◆ DIRECTIONS: I need only the number of lines in this data that contain the string "patates".

◆ RECORDS SUPPLIED:
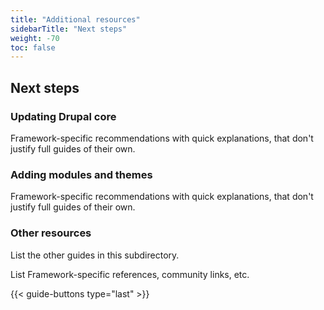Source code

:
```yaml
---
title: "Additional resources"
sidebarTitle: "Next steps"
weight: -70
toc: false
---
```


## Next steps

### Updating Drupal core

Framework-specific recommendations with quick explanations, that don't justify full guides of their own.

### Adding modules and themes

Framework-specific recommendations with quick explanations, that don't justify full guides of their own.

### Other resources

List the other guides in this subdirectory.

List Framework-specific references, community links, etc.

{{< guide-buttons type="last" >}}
==
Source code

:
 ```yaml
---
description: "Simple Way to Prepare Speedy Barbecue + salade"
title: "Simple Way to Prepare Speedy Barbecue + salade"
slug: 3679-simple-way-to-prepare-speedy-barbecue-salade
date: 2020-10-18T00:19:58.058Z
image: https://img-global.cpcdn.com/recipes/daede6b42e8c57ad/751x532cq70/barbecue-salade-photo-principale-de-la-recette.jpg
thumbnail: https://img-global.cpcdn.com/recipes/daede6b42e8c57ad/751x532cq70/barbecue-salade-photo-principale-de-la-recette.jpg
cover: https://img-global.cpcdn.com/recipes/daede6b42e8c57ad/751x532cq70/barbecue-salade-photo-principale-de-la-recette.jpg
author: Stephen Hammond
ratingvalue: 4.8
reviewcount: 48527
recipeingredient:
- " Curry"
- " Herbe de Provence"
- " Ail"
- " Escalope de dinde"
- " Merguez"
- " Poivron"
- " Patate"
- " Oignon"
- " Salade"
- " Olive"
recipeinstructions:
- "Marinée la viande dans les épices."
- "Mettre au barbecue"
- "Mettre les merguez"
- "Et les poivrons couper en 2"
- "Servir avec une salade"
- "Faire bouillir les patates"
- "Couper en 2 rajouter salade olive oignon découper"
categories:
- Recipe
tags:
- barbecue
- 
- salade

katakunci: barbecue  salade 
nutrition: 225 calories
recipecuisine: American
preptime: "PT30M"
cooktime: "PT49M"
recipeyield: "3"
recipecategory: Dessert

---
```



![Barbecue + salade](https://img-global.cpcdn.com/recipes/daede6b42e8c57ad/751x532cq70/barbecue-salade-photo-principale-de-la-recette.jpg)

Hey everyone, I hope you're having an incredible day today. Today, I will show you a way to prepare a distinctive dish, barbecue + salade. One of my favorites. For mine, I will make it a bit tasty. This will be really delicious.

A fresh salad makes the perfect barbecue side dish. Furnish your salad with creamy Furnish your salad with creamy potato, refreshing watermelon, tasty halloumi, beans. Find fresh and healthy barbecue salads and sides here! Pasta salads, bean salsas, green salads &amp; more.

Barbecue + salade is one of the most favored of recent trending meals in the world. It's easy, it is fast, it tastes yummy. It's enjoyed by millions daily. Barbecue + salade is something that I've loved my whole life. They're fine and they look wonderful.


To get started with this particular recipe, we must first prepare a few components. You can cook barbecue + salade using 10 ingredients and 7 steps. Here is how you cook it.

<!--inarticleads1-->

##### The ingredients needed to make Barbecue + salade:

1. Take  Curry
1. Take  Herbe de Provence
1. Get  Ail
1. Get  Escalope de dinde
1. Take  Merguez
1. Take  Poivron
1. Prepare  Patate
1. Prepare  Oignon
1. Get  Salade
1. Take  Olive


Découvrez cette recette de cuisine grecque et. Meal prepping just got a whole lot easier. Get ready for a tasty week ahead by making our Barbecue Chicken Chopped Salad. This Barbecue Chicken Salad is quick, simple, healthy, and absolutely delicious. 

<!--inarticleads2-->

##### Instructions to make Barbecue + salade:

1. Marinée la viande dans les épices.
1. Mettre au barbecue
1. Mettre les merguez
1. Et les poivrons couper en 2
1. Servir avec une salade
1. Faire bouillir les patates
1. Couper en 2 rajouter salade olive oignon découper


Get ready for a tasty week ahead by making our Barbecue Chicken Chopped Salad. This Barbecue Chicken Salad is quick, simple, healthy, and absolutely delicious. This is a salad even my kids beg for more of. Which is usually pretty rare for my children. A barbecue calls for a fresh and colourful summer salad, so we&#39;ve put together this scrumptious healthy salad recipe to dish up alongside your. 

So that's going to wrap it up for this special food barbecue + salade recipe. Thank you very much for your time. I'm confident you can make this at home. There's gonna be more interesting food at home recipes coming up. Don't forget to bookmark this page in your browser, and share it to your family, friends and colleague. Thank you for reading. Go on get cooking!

◆ ANSWER AREA: 2